◆ YOUR TASK
In the records below, find the lines that include "have" and copy each.

◆ SOURCE MATERIAL
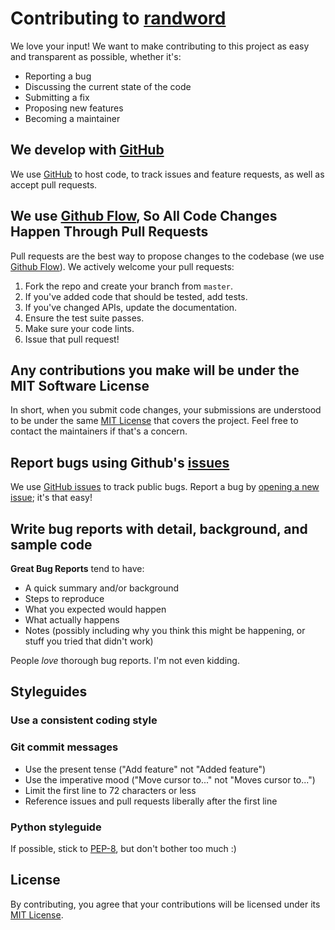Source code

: # Contributing to [randword](https://github.com/8nhuman8/randword)

We love your input! We want to make contributing to this project as easy and transparent as possible, whether it's:

- Reporting a bug
- Discussing the current state of the code
- Submitting a fix
- Proposing new features
- Becoming a maintainer

## We develop with [GitHub](https://github.com)

We use [GitHub](https://github.com) to host code, to track issues and feature requests, as well as accept pull requests.

## We use [Github Flow](https://guides.github.com/introduction/flow/), So All Code Changes Happen Through Pull Requests

Pull requests are the best way to propose changes to the codebase (we use [Github Flow](https://guides.github.com/introduction/flow/)). We actively welcome your pull requests:

1. Fork the repo and create your branch from `master`.
2. If you've added code that should be tested, add tests.
3. If you've changed APIs, update the documentation.
4. Ensure the test suite passes.
5. Make sure your code lints.
6. Issue that pull request!

## Any contributions you make will be under the MIT Software License

In short, when you submit code changes, your submissions are understood to be under the same [MIT License](http://choosealicense.com/licenses/mit/) that covers the project. Feel free to contact the maintainers if that's a concern.

## Report bugs using Github's [issues](https://github.com/8nhuman8/randword/issues)

We use [GitHub issues](https://help.github.com/en/github/managing-your-work-on-github/about-issues) to track public bugs. Report a bug by [opening a new issue](https://github.com/8nhuman8/randword/issues/new/choose); it's that easy!

## Write bug reports with detail, background, and sample code

**Great Bug Reports** tend to have:

- A quick summary and/or background
- Steps to reproduce
- What you expected would happen
- What actually happens
- Notes (possibly including why you think this might be happening, or stuff you tried that didn't work)

People *love* thorough bug reports. I'm not even kidding.

## Styleguides

### Use a consistent coding style

### Git commit messages

- Use the present tense ("Add feature" not "Added feature")
- Use the imperative mood ("Move cursor to..." not "Moves cursor to...")
- Limit the first line to 72 characters or less
- Reference issues and pull requests liberally after the first line

### Python styleguide

If possible, stick to [PEP-8](https://www.python.org/dev/peps/pep-0008/), but don't bother too much :)

## License

By contributing, you agree that your contributions will be licensed under its [MIT License](https://github.com/8nhuman8/randword/blob/master/LICENSE).
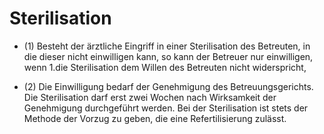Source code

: # Sterilisation

- (1) Besteht der ärztliche Eingriff in einer Sterilisation des Betreuten, in die dieser nicht einwilligen kann, so kann der Betreuer nur einwilligen, wenn 1.die Sterilisation dem Willen des Betreuten nicht widerspricht,

- (2) Die Einwilligung bedarf der Genehmigung des Betreuungsgerichts. Die Sterilisation darf erst zwei Wochen nach Wirksamkeit der Genehmigung durchgeführt werden. Bei der Sterilisation ist stets der Methode der Vorzug zu geben, die eine Refertilisierung zulässt.

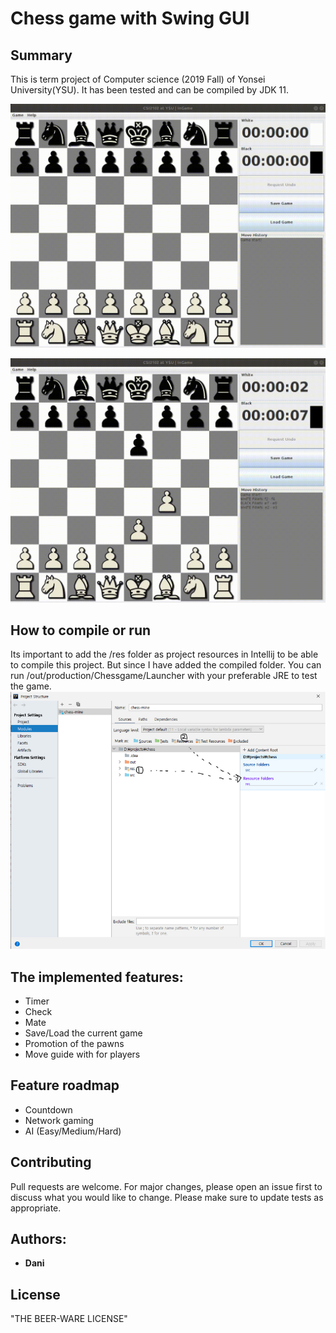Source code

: # Chess game with Swing GUI

## Summary
This is term project of Computer science (2019 Fall) of Yonsei University(YSU). 
It has been tested and can be compiled by JDK 11.

![checkmate](pictures/checkmate.gif)

![check](pictures/check.gif)
## How to compile or run
Its important to add the /res folder as project resources in Intellij to be able to compile this project.
But since I have added the compiled folder. You can run /out/production/Chessgame/Launcher with your preferable JRE to test the game.
![Adding resources ](pictures/add_resources.png)
## The implemented features:
- Timer
- Check
- Mate
- Save/Load the current game
- Promotion of the pawns
- Move guide with for players 
## Feature roadmap
- Countdown
- Network gaming
- AI (Easy/Medium/Hard)
## Contributing
Pull requests are welcome. For major changes, please open an issue first to discuss what you would like to change.
Please make sure to update tests as appropriate.
## Authors:
* **Dani**
## License
"THE BEER-WARE LICENSE"


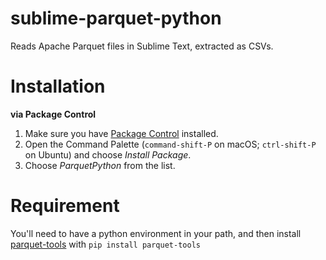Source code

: # sublime-parquet-python
Reads Apache Parquet files in Sublime Text, extracted as CSVs.

# Installation
**via Package Control**

1. Make sure you have [Package Control](https://packagecontrol.io/installation) installed.
1. Open the Command Palette (`command-shift-P` on macOS; `ctrl-shift-P` on Ubuntu) and choose _Install Package_.
1. Choose _ParquetPython_ from the list.

# Requirement
You'll need to have a python environment in your path, and then install [parquet-tools](https://github.com/ktrueda/parquet-tools) with `pip install parquet-tools`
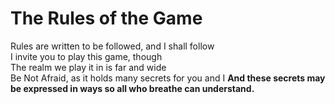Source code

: # The Rules of the Game
   
Rules are written to be followed, and I shall follow   
I invite you to play this game, though    
The realm we play it in is far and wide    
Be Not Afraid, as it holds many secrets for you and I 
**And these secrets may be expressed in ways so all who breathe can understand.**   

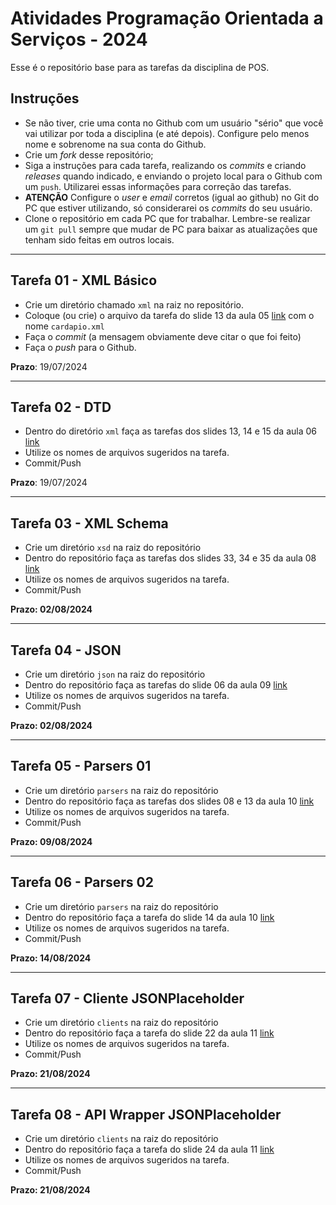 # Atividades Programação Orientada a Serviços - 2024

Esse é o repositório base para as tarefas da disciplina de POS.

## Instruções

- Se não tiver, crie uma conta no Github com um usuário "sério" que você vai utilizar por toda a disciplina (e até depois). Configure pelo menos nome e sobrenome na sua conta do Github.
- Crie um *fork* desse repositório;
- Siga a instruções para cada tarefa, realizando os *commits* e criando *releases* quando indicado, e enviando o projeto local para o Github com um `push`. Utilizarei essas informações para correção das tarefas.
- **ATENÇÃO** Configure o *user* e *email* corretos (igual ao github) no Git do PC que estiver utilizando, só considerarei os *commits* do seu usuário.
- Clone o repositório em cada PC que for trabalhar. Lembre-se realizar um `git pull` sempre que mudar de PC para baixar as atualizações que tenham sido feitas em outros locais.

---
## Tarefa 01 - XML Básico
- Crie um diretório chamado `xml` na raiz no repositório.
- Coloque (ou crie) o arquivo da tarefa do slide 13 da aula 05 [link](https://dvcirilo.github.io/pos-ifrn/build/aula05.html#13) com o nome `cardapio.xml`
- Faça o *commit* (a mensagem obviamente deve citar o que foi feito)
- Faça o *push* para o Github.

**Prazo**: 19/07/2024

---
## Tarefa 02 - DTD
- Dentro do diretório `xml` faça as tarefas dos slides 13, 14 e 15 da aula 06 [link](https://dvcirilo.github.io/pos-ifrn/build/aula06.html#13)
- Utilize os nomes de arquivos sugeridos na tarefa.
- Commit/Push 

**Prazo**: 19/07/2024

---
## Tarefa 03 - XML Schema
- Crie um diretório `xsd` na raiz do repositório
- Dentro do repositório faça as tarefas dos slides 33, 34 e 35 da aula 08 [link](https://dvcirilo.github.io/pos-ifrn/build/aula08.html#33)
- Utilize os nomes de arquivos sugeridos na tarefa.
- Commit/Push

**Prazo: 02/08/2024**

---
## Tarefa 04 - JSON
- Crie um diretório `json` na raiz do repositório
- Dentro do repositório faça as tarefas do slide 06 da aula 09 [link](https://dvcirilo.github.io/pos-ifrn/build/aula09.html#6)
- Utilize os nomes de arquivos sugeridos na tarefa.
- Commit/Push

**Prazo: 02/08/2024**

---
## Tarefa 05 - Parsers 01
- Crie um diretório `parsers` na raiz do repositório
- Dentro do repositório faça as tarefas dos slides 08 e 13 da aula 10 [link](https://dvcirilo.github.io/pos-ifrn/build/aula10.html#8)
- Utilize os nomes de arquivos sugeridos na tarefa.
- Commit/Push

**Prazo: 09/08/2024**

---
## Tarefa 06 - Parsers 02
- Crie um diretório `parsers` na raiz do repositório
- Dentro do repositório faça a tarefa do slide 14 da aula 10 [link](https://dvcirilo.github.io/pos-ifrn/build/aula10.html#14)
- Utilize os nomes de arquivos sugeridos na tarefa.
- Commit/Push

**Prazo: 14/08/2024**

---
## Tarefa 07 - Cliente JSONPlaceholder
- Crie um diretório `clients` na raiz do repositório
- Dentro do repositório faça a tarefa do slide 22 da aula 11 [link](https://dvcirilo.github.io/pos-ifrn/build/aula11.html#22)
- Utilize os nomes de arquivos sugeridos na tarefa.
- Commit/Push

**Prazo: 21/08/2024**

---
## Tarefa 08 - API Wrapper JSONPlaceholder
- Crie um diretório `clients` na raiz do repositório
- Dentro do repositório faça a tarefa do slide 24 da aula 11 [link](https://dvcirilo.github.io/pos-ifrn/build/aula11.html#24)
- Utilize os nomes de arquivos sugeridos na tarefa.
- Commit/Push

**Prazo: 21/08/2024**
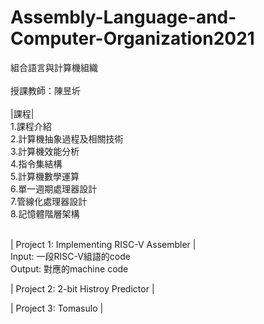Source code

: # Assembly-Language-and-Computer-Organization2021
組合語言與計算機組織<br><br>
授課教師：陳昱圻<br><br>
|課程|<br>
1.課程介紹<br>
2.計算機抽象過程及相關技術<br>
3.計算機效能分析<br>
4.指令集結構<br>
5.計算機數學運算<br>
6.單一週期處理器設計<br>
7.管線化處理器設計<br>
8.記憶體階層架構<br><br>

| Project 1: Implementing RISC-V Assembler |<br>
Input: 一段RISC-V組語的code<br>
Output: 對應的machine code<br>

| Project 2: 2-bit Histroy Predictor |<br>

| Project 3: Tomasulo |
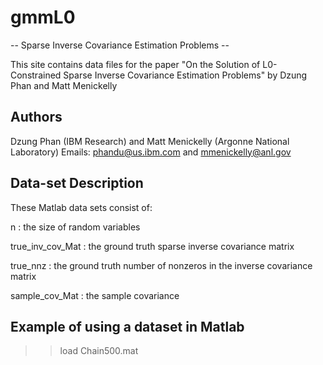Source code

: # gmmL0
-- Sparse Inverse Covariance Estimation Problems -- 

This site contains data files for the paper "On the Solution of L0-Constrained Sparse Inverse Covariance Estimation Problems" by Dzung Phan and Matt Menickelly   

## Authors

Dzung Phan (IBM Research) and Matt Menickelly (Argonne National Laboratory)
Emails: phandu@us.ibm.com and mmenickelly@anl.gov

## Data-set Description

These Matlab data sets consist of:

n                : the size of random variables 

true_inv_cov_Mat : the ground truth sparse inverse covariance matrix

true_nnz         : the ground truth number of nonzeros in the inverse covariance matrix

sample_cov_Mat   : the sample covariance

## Example of using a dataset in Matlab

>> load Chain500.mat

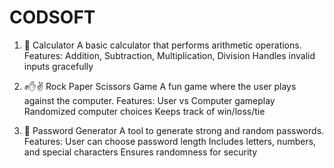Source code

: # CODSOFT

1. 🧮 Calculator
A basic calculator that performs arithmetic operations.
Features:
Addition, Subtraction, Multiplication, Division
Handles invalid inputs gracefully

2. ✊✋✌️ Rock Paper Scissors Game
A fun game where the user plays against the computer.
Features:
User vs Computer gameplay
Randomized computer choices
Keeps track of win/loss/tie

3. 🔐 Password Generator
A tool to generate strong and random passwords.
Features:
User can choose password length
Includes letters, numbers, and special characters
Ensures randomness for security
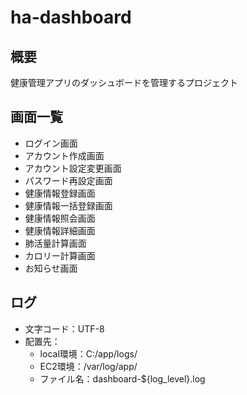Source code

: # ha-dashboard

## 概要
健康管理アプリのダッシュボードを管理するプロジェクト

## 画面一覧

- ログイン画面
- アカウント作成画面
- アカウント設定変更画面
- パスワード再設定画面
- 健康情報登録画面
- 健康情報一括登録画面
- 健康情報照会画面
- 健康情報詳細画面
- 肺活量計算画面
- カロリー計算画面
- お知らせ画面

## ログ
- 文字コード：UTF-8
- 配置先：
    - local環境：C:/app/logs/
    - EC2環境：/var/log/app/
    - ファイル名：dashboard-${log_level}.log
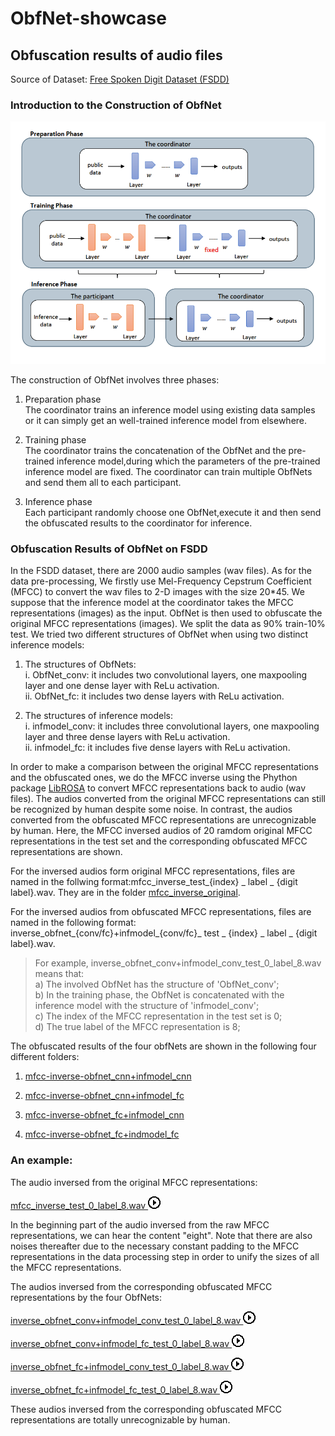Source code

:# ObfNet-showcase

## Obfuscation results of audio files 


Source of Dataset: [Free Spoken Digit Dataset (FSDD)](https://github.com/Jakobovski/free-spoken-digit-dataset)  


### Introduction to the Construction of ObfNet 


![Construction of ObfNet](imgs/struct.PNG)  


The construction of ObfNet involves three phases:  


1. Preparation phase  
The coordinator trains an inference model using existing data samples or it can simply get an well-trained inference model from elsewhere.  


2. Training phase  
The coordinator trains the concatenation of the ObfNet and the pre-trained inference model,during which the parameters of the pre-trained inference model are fixed. The coordinator can train multiple ObfNets and send them all to each participant.  


3. Inference phase  
Each participant randomly choose one ObfNet,execute it and then send the obfuscated results to the coordinator for inference.  


### Obfuscation Results of ObfNet on FSDD 

In the FSDD dataset, there are 2000 audio samples (wav files). As for the data pre-processing, We firstly use Mel-Frequency Cepstrum Coefficient (MFCC) to convert the wav files to 2-D images with the size 20*45. We suppose that the inference model at the coordinator takes the MFCC representations (images) as the input. ObfNet is then used to obfuscate the original MFCC representations (images). We split the data as 90% train-10% test. We tried two different structures of ObfNet when using two distinct inference models:

1. The structures of ObfNets:  
i. ObfNet_conv: it includes two convolutional layers, one maxpooling layer and one dense layer with ReLu activation.  
ii. ObfNet_fc: it includes two dense layers with ReLu activation.  

2. The structures of inference models:  
i. infmodel_conv: it includes three convolutional layers, one maxpooling layer and three dense layers with ReLu activation.  
ii. infmodel_fc: it includes five dense layers with ReLu activation.


In order to make a comparison between the original MFCC representations and the obfuscated ones, we do the MFCC inverse using the Phython package [LibROSA](https://librosa.github.io/librosa/) to convert MFCC representations back to audio (wav files). The audios converted from the original MFCC representations can still be recognized by human despite some noise. In contrast, the audios converted from the obfuscated MFCC representations are unrecognizable by human. Here, the MFCC inversed audios of 20 ramdom original MFCC representations in the test set and the corresponding obfuscated MFCC representations are shown.  

For the inversed audios form original MFCC representations, files are named in the follwing format:mfcc_inverse_test_{index} _ label _ {digit label}.wav. They are in the folder [mfcc_inverse_original](./mfcc_inverse_original).



For the inversed audios from obfuscated MFCC representations, files are named in the following format: inverse_obfnet_{conv/fc}+infmodel_{conv/fc}_ test _ {index} _ label _ {digit label}.wav.  
>For example, inverse_obfnet_conv+infmodel_conv_test_0_label_8.wav means that:  
>a) The involved ObfNet has the structure of 'ObfNet_conv';  
>b) In the training phase, the ObfNet is concatenated with the inference model with the structure of 'infmodel_conv';  
>c) The index of the MFCC representation in the test set is 0;  
>d) The true label of the MFCC representation is 8;  

The obfuscated results of the four obfNets are shown in the following four different folders:

1. [mfcc-inverse-obfnet_cnn+infmodel_cnn](./mfcc-inverse-obfnet_cnn+infmodel_cnn)


2. [mfcc-inverse-obfnet_cnn+infmodel_fc](./mfcc-inverse-obfnet_cnn+infmodel_fc)


3. [mfcc-inverse-obfnet_fc+infmodel_cnn](./mfcc-inverse-obfnet_fc+infmodel_cnn)


4. [mfcc-inverse-obfnet_fc+indmodel_fc](./mfcc-inverse-obfnet_fc+infmodel_fc)




### An example:
The audio inversed from the original MFCC representations:  

[mfcc_inverse_test_0_label_8.wav ![](imgs/playicon.png)](https://drive.google.com/file/d/1iHjHWWl2bLjnlxrBDsrH1KxUGjo2LGU2/view?usp=sharing)  

In the beginning part of the audio inversed from the raw MFCC representations, we can hear the content "eight". Note that there are also noises thereafter due to the necessary constant padding to the MFCC representations in the data processing step in order to unify the sizes of all the MFCC representations.


The audios inversed from the corresponding obfuscated MFCC representations by the four ObfNets:

[inverse_obfnet_conv+infmodel_conv_test_0_label_8.wav ![](imgs/playicon.png)](https://drive.google.com/file/d/1rX-LaCyfWNdPE3-99Ygsi5PtR6i25Ezs/view?usp=sharing)

[inverse_obfnet_conv+infmodel_fc_test_0_label_8.wav ![](imgs/playicon.png)](https://drive.google.com/file/d/1gtVU_c51N59ZUX9vDzOGclsngV0KSHGM/view?usp=sharing)

[inverse_obfnet_fc+infmodel_conv_test_0_label_8.wav ![](imgs/playicon.png)](https://drive.google.com/file/d/19lF8GVR0FjHtOeiPd7UM0rAClQzctwXM/view?usp=sharing)

[inverse_obfnet_fc+infmodel_fc_test_0_label_8.wav ![](imgs/playicon.png)](https://drive.google.com/file/d/13s2Asu-7IzDPZvYC4VvsapKZ6fX4MsvA/view?usp=sharing)  

These audios inversed from the corresponding obfuscated MFCC representations are totally unrecognizable by human.
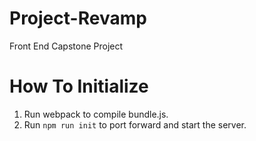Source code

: # Project-Revamp
Front End Capstone Project

# How To Initialize
1) Run webpack to compile bundle.js.
2) Run `npm run init` to port forward and start the server. 
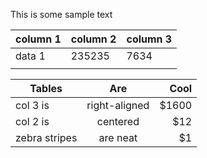 This is some sample text

| column 1 | column 2 | column 3 |
| -------- | -------- | -------- |
| data 1   | 235235   |  7634    |
|          |          |          |



| Tables        | Are           | Cool  |
| ------------- |:-------------:| -----:|
| col 3 is      | right-aligned | $1600 |
| col 2 is      | centered      |   $12 |
| zebra stripes | are neat      |    $1 |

◆ WRITTEN SOLUTION
**Great Bug Reports** tend to have:
But since I have added the compiled folder. You can run /out/production/Chessgame/Launcher with your preferable JRE to test the game.
1. Make sure you have [Package Control](https://packagecontrol.io/installation) installed.
You'll need to have a python environment in your path, and then install [parquet-tools](https://github.com/ktrueda/parquet-tools) with `pip install parquet-tools`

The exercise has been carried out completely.